Show each line of the data below that has the string "được" in it.

────────

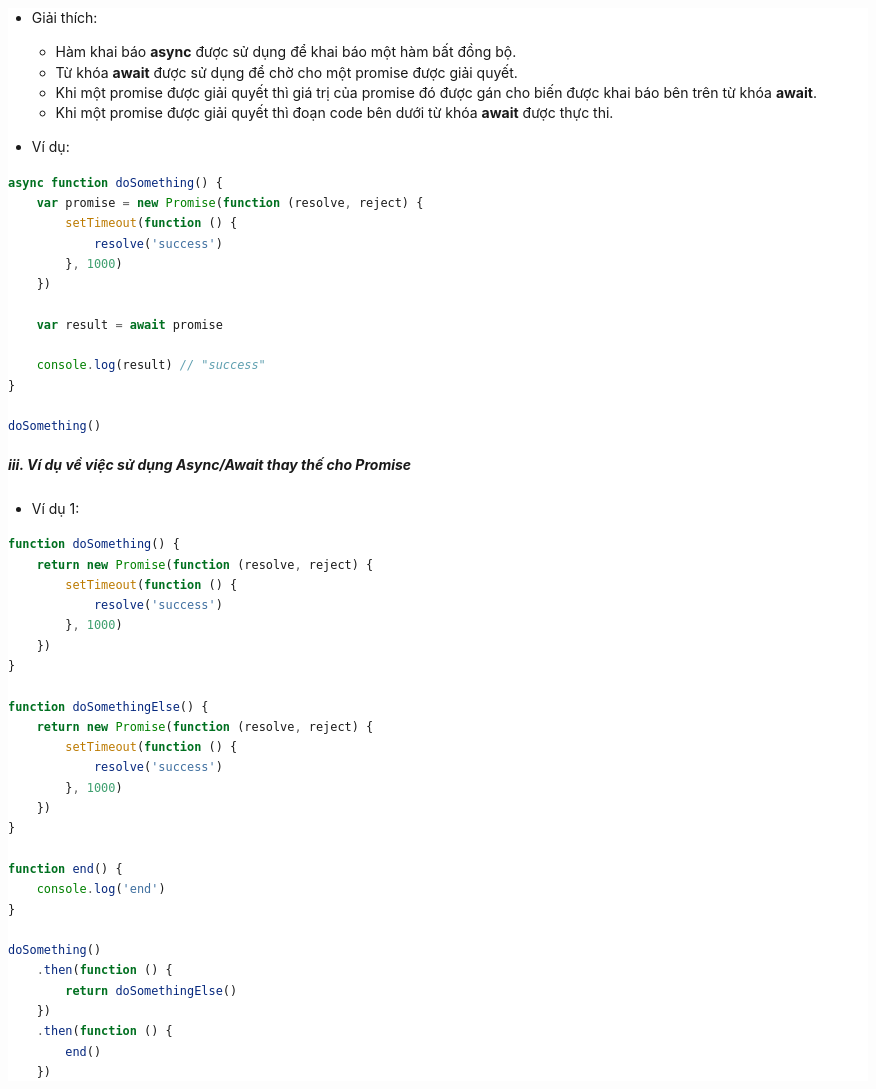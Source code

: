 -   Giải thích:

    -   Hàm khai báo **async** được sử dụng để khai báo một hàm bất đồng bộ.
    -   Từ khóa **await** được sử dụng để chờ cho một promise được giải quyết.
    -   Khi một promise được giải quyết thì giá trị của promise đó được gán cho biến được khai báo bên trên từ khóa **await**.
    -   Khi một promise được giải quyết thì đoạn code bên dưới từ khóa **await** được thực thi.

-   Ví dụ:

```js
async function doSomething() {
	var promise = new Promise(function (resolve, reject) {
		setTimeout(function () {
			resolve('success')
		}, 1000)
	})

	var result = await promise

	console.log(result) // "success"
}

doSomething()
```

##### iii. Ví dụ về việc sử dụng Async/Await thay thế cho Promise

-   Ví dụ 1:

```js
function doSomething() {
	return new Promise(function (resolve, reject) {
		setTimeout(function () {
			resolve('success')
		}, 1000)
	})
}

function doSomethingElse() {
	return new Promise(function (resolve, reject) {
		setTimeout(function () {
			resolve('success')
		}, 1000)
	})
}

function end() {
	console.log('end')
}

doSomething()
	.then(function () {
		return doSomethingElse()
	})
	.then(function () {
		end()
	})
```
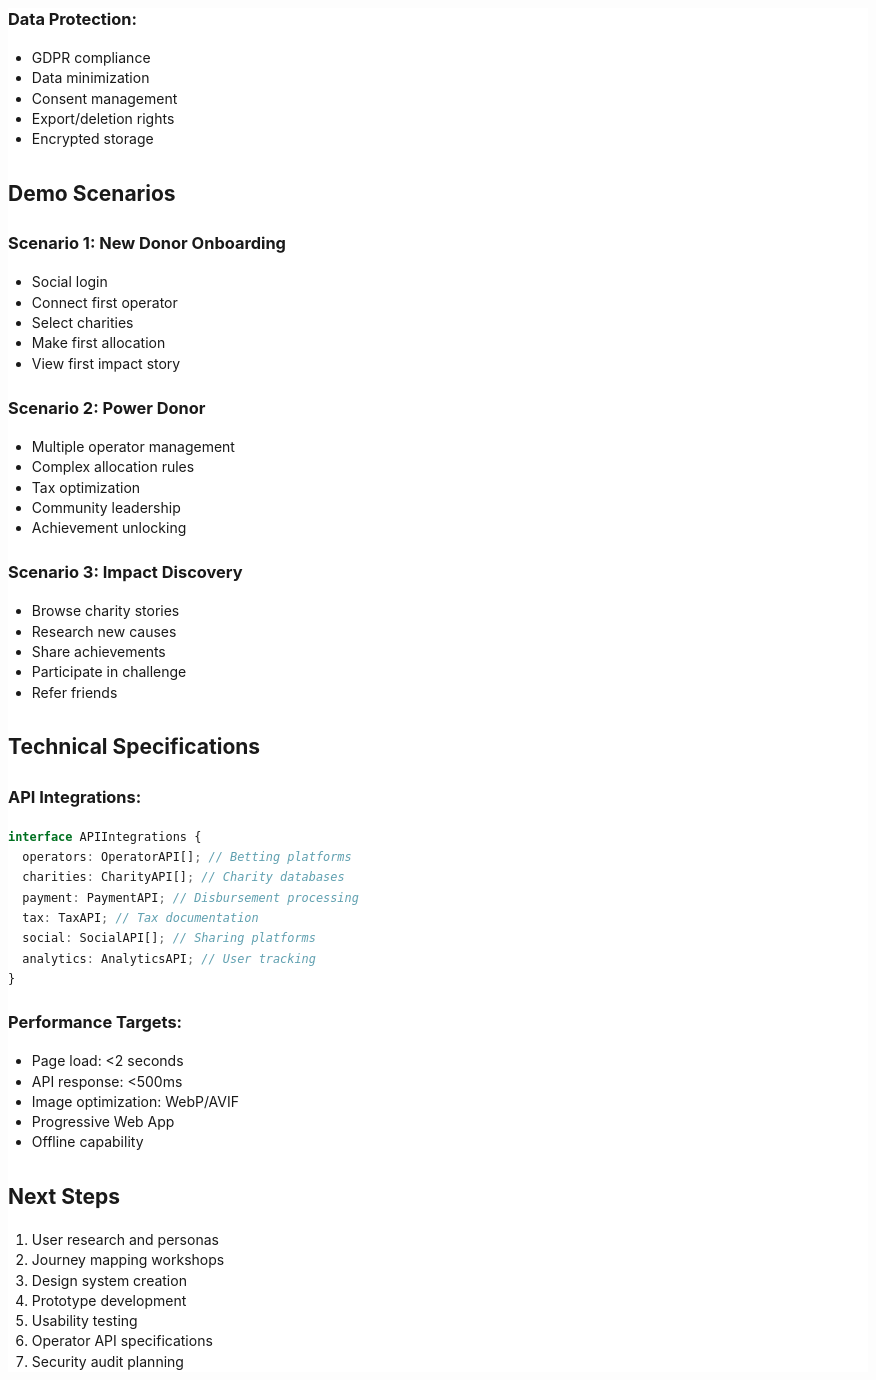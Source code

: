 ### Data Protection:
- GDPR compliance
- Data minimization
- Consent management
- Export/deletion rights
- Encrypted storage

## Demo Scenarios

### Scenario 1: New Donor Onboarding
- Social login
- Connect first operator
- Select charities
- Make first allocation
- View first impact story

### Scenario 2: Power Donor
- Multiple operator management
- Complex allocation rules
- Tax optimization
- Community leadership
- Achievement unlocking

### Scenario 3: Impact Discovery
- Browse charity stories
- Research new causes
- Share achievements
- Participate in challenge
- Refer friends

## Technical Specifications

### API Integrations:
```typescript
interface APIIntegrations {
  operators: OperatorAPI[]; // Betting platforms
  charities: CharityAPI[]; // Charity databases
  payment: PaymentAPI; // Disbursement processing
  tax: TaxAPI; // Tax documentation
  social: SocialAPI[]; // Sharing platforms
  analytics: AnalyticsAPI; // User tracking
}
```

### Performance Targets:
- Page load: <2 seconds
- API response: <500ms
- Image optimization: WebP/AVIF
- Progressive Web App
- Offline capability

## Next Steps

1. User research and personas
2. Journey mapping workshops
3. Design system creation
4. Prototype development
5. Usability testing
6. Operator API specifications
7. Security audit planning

────────

- _WRITTEN ANSWER_:
    -   Hàm khai báo **async** được sử dụng để khai báo một hàm bất đồng bộ.
    -   Từ khóa **await** được sử dụng để chờ cho một promise được giải quyết.
    -   Khi một promise được giải quyết thì giá trị của promise đó được gán cho biến được khai báo bên trên từ khóa **await**.
    -   Khi một promise được giải quyết thì đoạn code bên dưới từ khóa **await** được thực thi.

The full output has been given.